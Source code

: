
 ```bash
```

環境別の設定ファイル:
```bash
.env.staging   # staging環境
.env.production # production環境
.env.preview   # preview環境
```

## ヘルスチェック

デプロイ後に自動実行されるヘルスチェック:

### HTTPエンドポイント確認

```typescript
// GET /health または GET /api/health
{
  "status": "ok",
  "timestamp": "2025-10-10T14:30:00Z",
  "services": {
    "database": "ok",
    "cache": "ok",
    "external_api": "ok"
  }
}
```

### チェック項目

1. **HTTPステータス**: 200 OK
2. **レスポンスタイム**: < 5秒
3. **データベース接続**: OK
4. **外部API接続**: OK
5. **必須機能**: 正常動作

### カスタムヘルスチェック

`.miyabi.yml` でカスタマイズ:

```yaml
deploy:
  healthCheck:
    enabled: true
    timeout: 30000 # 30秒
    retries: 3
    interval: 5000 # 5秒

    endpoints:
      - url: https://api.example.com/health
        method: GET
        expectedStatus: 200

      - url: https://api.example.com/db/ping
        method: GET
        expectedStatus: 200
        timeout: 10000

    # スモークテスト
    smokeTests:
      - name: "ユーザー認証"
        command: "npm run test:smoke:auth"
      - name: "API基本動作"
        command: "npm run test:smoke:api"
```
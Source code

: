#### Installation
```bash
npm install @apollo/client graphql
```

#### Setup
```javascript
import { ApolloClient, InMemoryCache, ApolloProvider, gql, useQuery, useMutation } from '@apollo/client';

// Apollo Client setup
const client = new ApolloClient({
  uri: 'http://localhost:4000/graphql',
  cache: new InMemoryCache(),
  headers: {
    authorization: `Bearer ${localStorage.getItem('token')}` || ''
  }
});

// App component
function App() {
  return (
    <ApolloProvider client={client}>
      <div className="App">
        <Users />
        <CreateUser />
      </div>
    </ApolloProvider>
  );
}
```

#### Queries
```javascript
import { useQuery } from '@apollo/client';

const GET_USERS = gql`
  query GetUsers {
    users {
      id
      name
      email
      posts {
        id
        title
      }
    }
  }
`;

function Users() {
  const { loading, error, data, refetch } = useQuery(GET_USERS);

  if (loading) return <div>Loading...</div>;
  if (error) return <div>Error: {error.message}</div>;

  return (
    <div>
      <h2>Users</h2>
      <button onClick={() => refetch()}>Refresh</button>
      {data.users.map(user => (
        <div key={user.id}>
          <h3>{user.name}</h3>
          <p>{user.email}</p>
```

### WHAT YOU HAVE TO DO
For each line in the entries that contains the string "from", make a copy.

### YOUR RESPONSE
import { ApolloClient, InMemoryCache, ApolloProvider, gql, useQuery, useMutation } from '@apollo/client';
import { useQuery } from '@apollo/client';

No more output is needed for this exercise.